| Problem to work on |
Among the records that follow, find the line with "(abs(case\_courante[0]-case\_touchee[0]),\\" and the line with "Enlever case\_face de la file d'attente\\". Set down those lines and all lines between them exactly, without adding anything.

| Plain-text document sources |
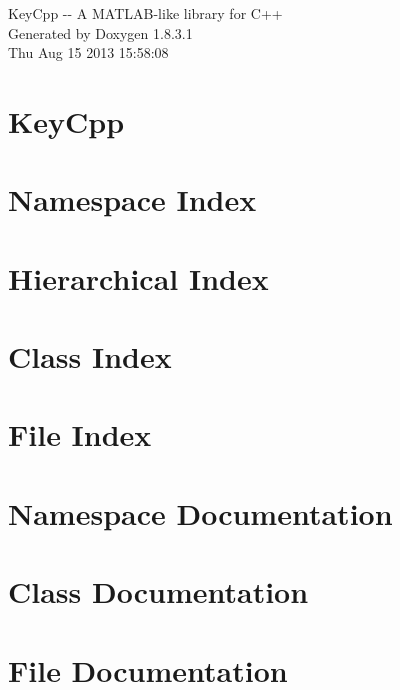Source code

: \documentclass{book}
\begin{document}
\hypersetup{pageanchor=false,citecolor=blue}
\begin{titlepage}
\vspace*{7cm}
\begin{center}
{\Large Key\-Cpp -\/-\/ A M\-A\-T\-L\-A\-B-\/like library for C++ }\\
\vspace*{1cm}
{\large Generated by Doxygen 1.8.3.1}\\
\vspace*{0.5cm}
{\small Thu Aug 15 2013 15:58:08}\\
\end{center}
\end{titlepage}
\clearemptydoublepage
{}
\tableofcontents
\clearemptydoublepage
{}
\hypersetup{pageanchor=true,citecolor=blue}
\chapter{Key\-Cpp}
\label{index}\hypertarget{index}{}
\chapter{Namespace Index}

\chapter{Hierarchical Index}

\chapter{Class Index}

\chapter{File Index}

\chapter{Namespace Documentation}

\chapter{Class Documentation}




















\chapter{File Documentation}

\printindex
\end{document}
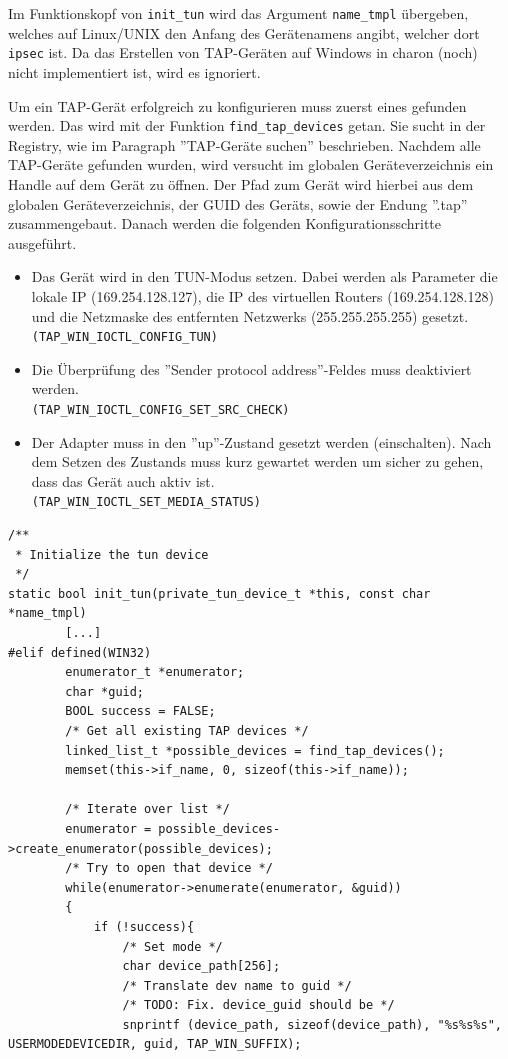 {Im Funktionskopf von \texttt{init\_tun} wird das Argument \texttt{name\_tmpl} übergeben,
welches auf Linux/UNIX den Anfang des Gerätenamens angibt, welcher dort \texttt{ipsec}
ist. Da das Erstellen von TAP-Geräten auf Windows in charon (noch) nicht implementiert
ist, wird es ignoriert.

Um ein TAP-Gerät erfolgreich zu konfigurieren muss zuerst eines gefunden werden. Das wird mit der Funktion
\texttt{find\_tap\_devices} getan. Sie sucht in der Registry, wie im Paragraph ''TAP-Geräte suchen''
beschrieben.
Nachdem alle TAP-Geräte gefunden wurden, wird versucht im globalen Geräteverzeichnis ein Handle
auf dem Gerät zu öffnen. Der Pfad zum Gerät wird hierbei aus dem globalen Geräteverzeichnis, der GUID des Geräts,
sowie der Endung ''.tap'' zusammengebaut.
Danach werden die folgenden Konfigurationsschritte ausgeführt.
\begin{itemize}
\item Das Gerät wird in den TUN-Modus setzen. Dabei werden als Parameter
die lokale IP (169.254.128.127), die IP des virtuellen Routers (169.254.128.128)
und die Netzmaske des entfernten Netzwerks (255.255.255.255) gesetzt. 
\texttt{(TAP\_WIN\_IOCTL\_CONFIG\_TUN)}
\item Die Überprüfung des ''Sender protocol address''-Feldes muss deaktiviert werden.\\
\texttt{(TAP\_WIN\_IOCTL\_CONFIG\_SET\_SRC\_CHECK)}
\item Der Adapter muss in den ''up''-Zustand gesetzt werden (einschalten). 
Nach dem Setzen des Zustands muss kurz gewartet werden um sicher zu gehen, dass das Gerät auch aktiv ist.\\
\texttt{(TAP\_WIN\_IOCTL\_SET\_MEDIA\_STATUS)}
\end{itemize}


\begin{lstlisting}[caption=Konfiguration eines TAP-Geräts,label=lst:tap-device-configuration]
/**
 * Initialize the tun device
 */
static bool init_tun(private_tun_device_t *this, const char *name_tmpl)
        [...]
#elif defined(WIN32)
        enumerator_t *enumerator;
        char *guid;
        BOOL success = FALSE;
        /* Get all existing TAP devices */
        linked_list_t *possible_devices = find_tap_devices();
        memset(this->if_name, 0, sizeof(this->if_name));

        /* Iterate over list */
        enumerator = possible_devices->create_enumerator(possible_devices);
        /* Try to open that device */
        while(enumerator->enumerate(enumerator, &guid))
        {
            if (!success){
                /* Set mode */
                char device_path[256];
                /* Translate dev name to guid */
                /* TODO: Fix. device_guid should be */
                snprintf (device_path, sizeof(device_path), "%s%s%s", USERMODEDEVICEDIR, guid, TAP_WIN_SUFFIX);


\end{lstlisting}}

---

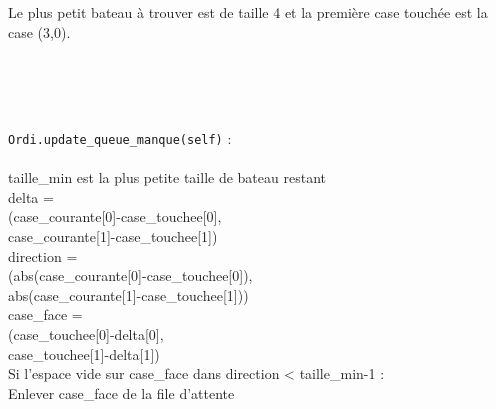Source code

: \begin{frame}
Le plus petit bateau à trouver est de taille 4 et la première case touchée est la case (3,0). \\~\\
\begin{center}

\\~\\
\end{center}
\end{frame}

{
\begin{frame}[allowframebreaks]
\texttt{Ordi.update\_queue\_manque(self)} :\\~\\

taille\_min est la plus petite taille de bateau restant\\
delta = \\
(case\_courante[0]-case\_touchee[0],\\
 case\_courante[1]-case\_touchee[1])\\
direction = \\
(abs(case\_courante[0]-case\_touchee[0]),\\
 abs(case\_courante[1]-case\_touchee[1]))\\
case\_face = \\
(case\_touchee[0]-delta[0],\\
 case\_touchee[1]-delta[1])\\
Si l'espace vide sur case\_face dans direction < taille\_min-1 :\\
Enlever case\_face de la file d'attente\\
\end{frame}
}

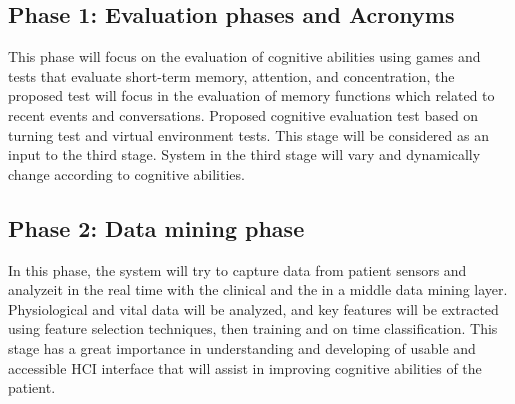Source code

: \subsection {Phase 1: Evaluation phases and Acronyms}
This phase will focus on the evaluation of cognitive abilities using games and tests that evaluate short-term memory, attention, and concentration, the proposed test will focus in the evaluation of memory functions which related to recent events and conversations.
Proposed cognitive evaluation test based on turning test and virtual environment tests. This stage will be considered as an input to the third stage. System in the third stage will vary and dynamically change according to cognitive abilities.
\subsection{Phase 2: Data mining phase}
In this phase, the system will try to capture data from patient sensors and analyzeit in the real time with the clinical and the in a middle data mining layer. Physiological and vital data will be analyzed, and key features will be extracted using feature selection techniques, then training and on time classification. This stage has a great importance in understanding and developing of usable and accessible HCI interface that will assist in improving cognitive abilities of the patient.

--

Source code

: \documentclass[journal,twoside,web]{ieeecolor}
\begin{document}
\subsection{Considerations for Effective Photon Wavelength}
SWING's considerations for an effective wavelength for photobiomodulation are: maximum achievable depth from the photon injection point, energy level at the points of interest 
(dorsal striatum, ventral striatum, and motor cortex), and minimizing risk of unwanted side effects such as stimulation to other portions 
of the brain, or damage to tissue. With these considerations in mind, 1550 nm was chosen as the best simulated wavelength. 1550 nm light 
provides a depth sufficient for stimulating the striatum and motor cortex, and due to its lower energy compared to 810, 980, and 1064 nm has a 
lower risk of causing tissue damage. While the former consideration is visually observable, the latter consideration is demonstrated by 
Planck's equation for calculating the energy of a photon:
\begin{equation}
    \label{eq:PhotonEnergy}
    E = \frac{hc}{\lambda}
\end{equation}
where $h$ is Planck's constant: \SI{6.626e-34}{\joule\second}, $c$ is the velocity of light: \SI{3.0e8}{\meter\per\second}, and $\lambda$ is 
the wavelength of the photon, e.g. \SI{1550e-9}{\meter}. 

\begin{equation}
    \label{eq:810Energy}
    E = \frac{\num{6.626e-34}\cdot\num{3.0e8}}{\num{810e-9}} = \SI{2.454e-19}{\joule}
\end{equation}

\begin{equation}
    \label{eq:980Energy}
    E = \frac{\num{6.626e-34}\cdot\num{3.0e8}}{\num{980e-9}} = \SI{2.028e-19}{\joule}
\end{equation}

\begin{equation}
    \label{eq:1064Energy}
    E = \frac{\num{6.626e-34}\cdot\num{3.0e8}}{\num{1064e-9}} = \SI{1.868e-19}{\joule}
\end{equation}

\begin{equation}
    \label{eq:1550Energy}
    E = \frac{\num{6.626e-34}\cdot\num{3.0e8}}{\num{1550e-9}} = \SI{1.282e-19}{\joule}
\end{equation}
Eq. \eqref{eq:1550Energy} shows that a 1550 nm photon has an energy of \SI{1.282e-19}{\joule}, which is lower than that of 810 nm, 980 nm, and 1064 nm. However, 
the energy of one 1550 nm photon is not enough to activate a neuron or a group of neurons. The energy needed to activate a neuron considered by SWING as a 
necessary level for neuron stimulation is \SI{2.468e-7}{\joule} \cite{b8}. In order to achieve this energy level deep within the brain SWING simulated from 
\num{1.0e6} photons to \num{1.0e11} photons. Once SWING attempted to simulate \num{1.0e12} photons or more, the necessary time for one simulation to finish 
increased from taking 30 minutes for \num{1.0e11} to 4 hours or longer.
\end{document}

| Written reply |
(abs(case\_courante[0]-case\_touchee[0]),\\
 abs(case\_courante[1]-case\_touchee[1]))\\
case\_face = \\
(case\_touchee[0]-delta[0],\\
 case\_touchee[1]-delta[1])\\
Si l'espace vide sur case\_face dans direction < taille\_min-1 :\\
Enlever case\_face de la file d'attente\\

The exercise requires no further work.